Several Republican lawmakers expressed concern about recent articles claiming that former President Donald Trump would become a “dictator” if he’s elected in 2024.
An article written by Robert Kagan, published by the Washington Post, included a headline that blared, “A Trump dictatorship is increasingly inevitable. We should stop pretending.” He wrote: “There is a clear path to dictatorship in the United States, and it is getting shorter every day. In 13 weeks, Donald Trump will have locked up the Republican nomination.”
Similar articles, published around the same time by The Atlantic and the New York Times, echoed those claims. The Times article claimed that the former president is using “violent and authoritarian rhetoric on the 2024 campaign trail,” likening those comments to authoritarian governments.
Days later, on Thursday, Mr. Kagan published a similar piece, titled, “The Trump dictatorship: How to stop it.”
The articles drew a public statement from former Rep. Liz Cheney, who on Tuesday said she would consider running for president under a third party to disrupt President Trump’s 2024 momentum.

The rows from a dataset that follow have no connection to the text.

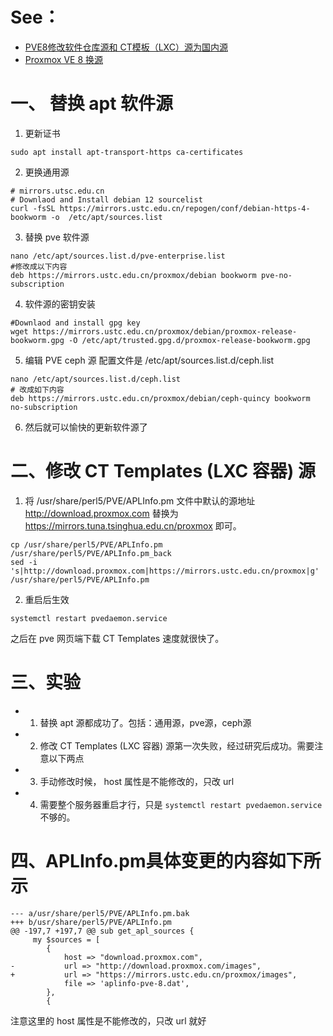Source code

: # See：
- [PVE8修改软件仓库源和 CT模板（LXC）源为国内源](https://www.dgpyy.com/archives/174/)
- [Proxmox VE 8 换源 ](https://blog.fallenbreath.me/zh-CN/2023/pve8-change-sourceslist/)

# 一、 替换 apt 软件源
1. 更新证书
```
sudo apt install apt-transport-https ca-certificates
```

2. 更换通用源
```
# mirrors.utsc.edu.cn
# Downlaod and Install debian 12 sourcelist
curl -fsSL https://mirrors.ustc.edu.cn/repogen/conf/debian-https-4-bookworm -o  /etc/apt/sources.list
```

3. 替换 pve 软件源
```
nano /etc/apt/sources.list.d/pve-enterprise.list
#修改成以下内容
deb https://mirrors.ustc.edu.cn/proxmox/debian bookworm pve-no-subscription
```

4. 软件源的密钥安装
```
#Downlaod and install gpg key
wget https://mirrors.ustc.edu.cn/proxmox/debian/proxmox-release-bookworm.gpg -O /etc/apt/trusted.gpg.d/proxmox-release-bookworm.gpg
```

5. 编辑 PVE ceph 源 配置文件是 /etc/apt/sources.list.d/ceph.list
```
nano /etc/apt/sources.list.d/ceph.list
# 改成如下内容
deb https://mirrors.ustc.edu.cn/proxmox/debian/ceph-quincy bookworm no-subscription
```
6. 然后就可以愉快的更新软件源了

# 二、修改 CT Templates (LXC 容器) 源
1. 将 /usr/share/perl5/PVE/APLInfo.pm 文件中默认的源地址 http://download.proxmox.com 替换为 https://mirrors.tuna.tsinghua.edu.cn/proxmox 即可。
```
cp /usr/share/perl5/PVE/APLInfo.pm /usr/share/perl5/PVE/APLInfo.pm_back
sed -i 's|http://download.proxmox.com|https://mirrors.ustc.edu.cn/proxmox|g' /usr/share/perl5/PVE/APLInfo.pm
```
2. 重启后生效
```
systemctl restart pvedaemon.service
```
之后在 pve 网页端下载 CT Templates 速度就很快了。

# 三、实验
- 1. 替换 apt 源都成功了。包括：通用源，pve源，ceph源
- 2. 修改 CT Templates (LXC 容器) 源第一次失败，经过研究后成功。需要注意以下两点
- 3. 手动修改时候， host 属性是不能修改的，只改 url
- 4. 需要整个服务器重启才行，只是 ```systemctl restart pvedaemon.service```不够的。


# 四、APLInfo.pm具体变更的内容如下所示
```
--- a/usr/share/perl5/PVE/APLInfo.pm.bak
+++ b/usr/share/perl5/PVE/APLInfo.pm
@@ -197,7 +197,7 @@ sub get_apl_sources {
     my $sources = [
        {
            host => "download.proxmox.com",
-           url => "http://download.proxmox.com/images",
+           url => "https://mirrors.ustc.edu.cn/proxmox/images",
            file => 'aplinfo-pve-8.dat',
        },
        {
```
注意这里的 host 属性是不能修改的，只改 url 就好
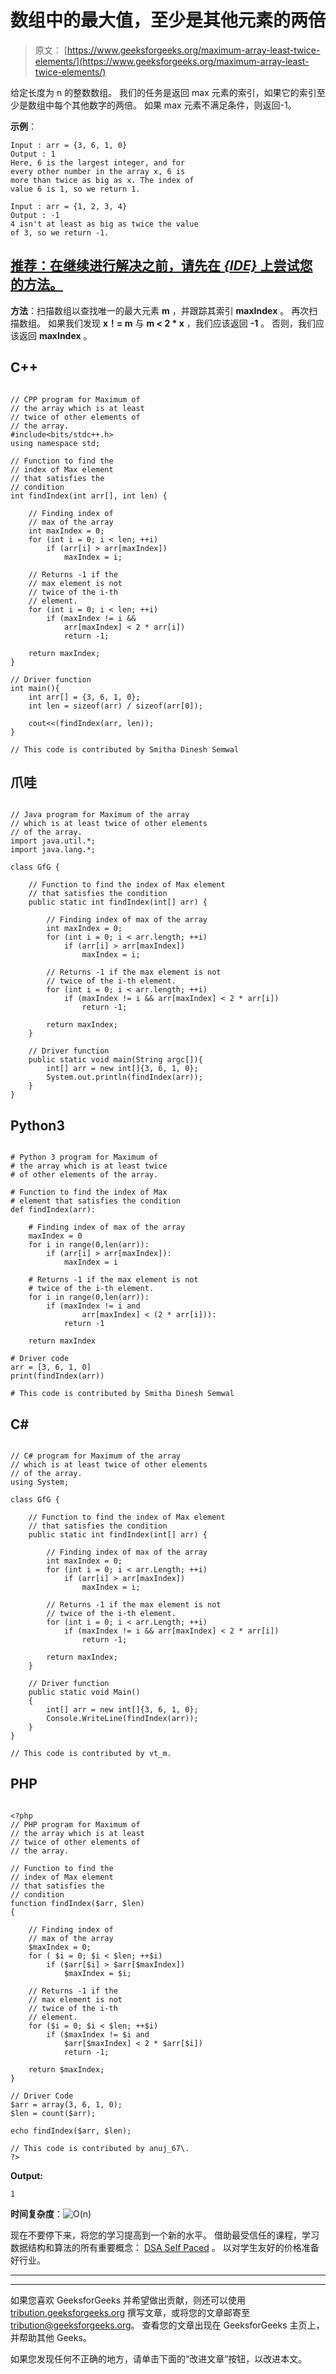 # 数组中的最大值，至少是其他元素的两倍

> 原文： [https://www.geeksforgeeks.org/maximum-array-least-twice-elements/](https://www.geeksforgeeks.org/maximum-array-least-twice-elements/)

给定长度为 n 的整数数组。 我们的任务是返回 max 元素的索引，如果它的索引至少是数组中每个其他数字的两倍。 如果 max 元素不满足条件，则返回-1。

**示例**：

```
Input : arr = {3, 6, 1, 0}
Output : 1
Here, 6 is the largest integer, and for 
every other number in the array x, 6 is 
more than twice as big as x. The index of
value 6 is 1, so we return 1.

Input : arr = {1, 2, 3, 4}
Output : -1
4 isn't at least as big as twice the value
of 3, so we return -1.

```

## [推荐：在继续进行解决之前，请先在 ***<u>{IDE}</u>*** 上尝试您的方法。](https://ide.geeksforgeeks.org/)

**方法**：扫描数组以查找唯一的最大元素 **m** ，并跟踪其索引 **maxIndex** 。 再次扫描数组。 如果我们发现 **x！= m** 与 **m < 2 * x** ，我们应该返回 **-1** 。 否则，我们应该返回 **maxIndex** 。

## C++ 

```

// CPP program for Maximum of 
// the array which is at least 
// twice of other elements of 
// the array. 
#include<bits/stdc++.h> 
using namespace std; 

// Function to find the  
// index of Max element  
// that satisfies the  
// condition 
int findIndex(int arr[], int len) {  

    // Finding index of 
    // max of the array 
    int maxIndex = 0; 
    for (int i = 0; i < len; ++i)  
        if (arr[i] > arr[maxIndex]) 
            maxIndex = i; 

    // Returns -1 if the 
    // max element is not  
    // twice of the i-th 
    // element.  
    for (int i = 0; i < len; ++i)              
        if (maxIndex != i && 
            arr[maxIndex] < 2 * arr[i]) 
            return -1; 

    return maxIndex; 
} 

// Driver function 
int main(){ 
    int arr[] = {3, 6, 1, 0}; 
    int len = sizeof(arr) / sizeof(arr[0]); 

    cout<<(findIndex(arr, len)); 
} 

// This code is contributed by Smitha Dinesh Semwal 

```

## 爪哇

```

// Java program for Maximum of the array 
// which is at least twice of other elements  
// of the array. 
import java.util.*; 
import java.lang.*; 

class GfG { 

    // Function to find the index of Max element 
    // that satisfies the condition 
    public static int findIndex(int[] arr) {         

        // Finding index of max of the array 
        int maxIndex = 0; 
        for (int i = 0; i < arr.length; ++i)  
            if (arr[i] > arr[maxIndex]) 
                maxIndex = i; 

        // Returns -1 if the max element is not  
        // twice of the i-th element.         
        for (int i = 0; i < arr.length; ++i)              
            if (maxIndex != i && arr[maxIndex] < 2 * arr[i]) 
                return -1; 

        return maxIndex; 
    } 

    // Driver function 
    public static void main(String argc[]){ 
        int[] arr = new int[]{3, 6, 1, 0}; 
        System.out.println(findIndex(arr)); 
    } 
} 

```

## Python3

```

# Python 3 program for Maximum of  
# the array which is at least twice   
# of other elements of the array. 

# Function to find the index of Max  
# element that satisfies the condition 
def findIndex(arr):  

    # Finding index of max of the array 
    maxIndex = 0
    for i in range(0,len(arr)): 
        if (arr[i] > arr[maxIndex]): 
            maxIndex = i 

    # Returns -1 if the max element is not  
    # twice of the i-th element.      
    for i in range(0,len(arr)):      
        if (maxIndex != i and 
                arr[maxIndex] < (2 * arr[i])): 
            return -1

    return maxIndex 

# Driver code 
arr = [3, 6, 1, 0] 
print(findIndex(arr)) 

# This code is contributed by Smitha Dinesh Semwal 

```

## C# 

```

// C# program for Maximum of the array 
// which is at least twice of other elements  
// of the array. 
using System; 

class GfG { 

    // Function to find the index of Max element 
    // that satisfies the condition 
    public static int findIndex(int[] arr) {      

        // Finding index of max of the array 
        int maxIndex = 0; 
        for (int i = 0; i < arr.Length; ++i)  
            if (arr[i] > arr[maxIndex]) 
                maxIndex = i; 

        // Returns -1 if the max element is not  
        // twice of the i-th element.  
        for (int i = 0; i < arr.Length; ++i)          
            if (maxIndex != i && arr[maxIndex] < 2 * arr[i]) 
                return -1; 

        return maxIndex; 
    } 

    // Driver function 
    public static void Main() 
    { 
        int[] arr = new int[]{3, 6, 1, 0}; 
        Console.WriteLine(findIndex(arr)); 
    } 
} 

// This code is contributed by vt_m. 

```

## PHP

```

<?php 
// PHP program for Maximum of 
// the array which is at least 
// twice of other elements of 
// the array. 

// Function to find the  
// index of Max element  
// that satisfies the  
// condition 
function findIndex($arr, $len)  
{  

    // Finding index of 
    // max of the array 
    $maxIndex = 0; 
    for ( $i = 0; $i < $len; ++$i)  
        if ($arr[$i] > $arr[$maxIndex]) 
            $maxIndex = $i; 

    // Returns -1 if the 
    // max element is not  
    // twice of the i-th 
    // element.  
    for ($i = 0; $i < $len; ++$i)              
        if ($maxIndex != $i and
            $arr[$maxIndex] < 2 * $arr[$i]) 
            return -1; 

    return $maxIndex; 
} 

// Driver Code 
$arr = array(3, 6, 1, 0); 
$len = count($arr); 

echo findIndex($arr, $len); 

// This code is contributed by anuj_67\. 
?> 

```

**Output:**

```
1

```

**时间复杂度**：![ O(n) ](img/b66bdf800e928fc74f0d2ec7c6d9ad42.png "Rendered by QuickLaTeX.com")

现在不要停下来，将您的学习提高到一个新的水平。 借助最受信任的课程，学习数据结构和算法的所有重要概念： [DSA Self Paced](https://practice.geeksforgeeks.org/courses/dsa-self-paced?utm_source=geeksforgeeks&utm_medium=article&utm_campaign=gfg_article_dsa_content_bottom) 。 以对学生友好的价格准备好行业。

* * *

* * *

如果您喜欢 GeeksforGeeks 并希望做出贡献，则还可以使用 [tribution.geeksforgeeks.org](https://contribute.geeksforgeeks.org/) 撰写文章，或将您的文章邮寄至 tribution@geeksforgeeks.org。 查看您的文章出现在 GeeksforGeeks 主页上，并帮助其他 Geeks。

如果您发现任何不正确的地方，请单击下面的“改进文章”按钮，以改进本文。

“I certainly hope to play a role in helping to ensure that the country has ... a new, fully conservative party,” she told USA Today before adding, “And so whether that means restoring the current Republican Party, which ... looks like a very difficult if not impossible task, or setting up a new party, I do hope to be involved and engaged in that.”
GOP Response
However, some Republican lawmakers have said that the rhetoric in the New York Times’ and Post’s pieces are attempts to condition the public to political violence against the former president.“They’re obviously green-lighting assassination,” wrote Rep. Matt Gaetz (R-Fla.) on X, formerly Twitter, responding to the Post article written by Mr. Kagan, who is currently married to U.S. State Department Under Secretary of State for Political Affairs Victoria Nuland.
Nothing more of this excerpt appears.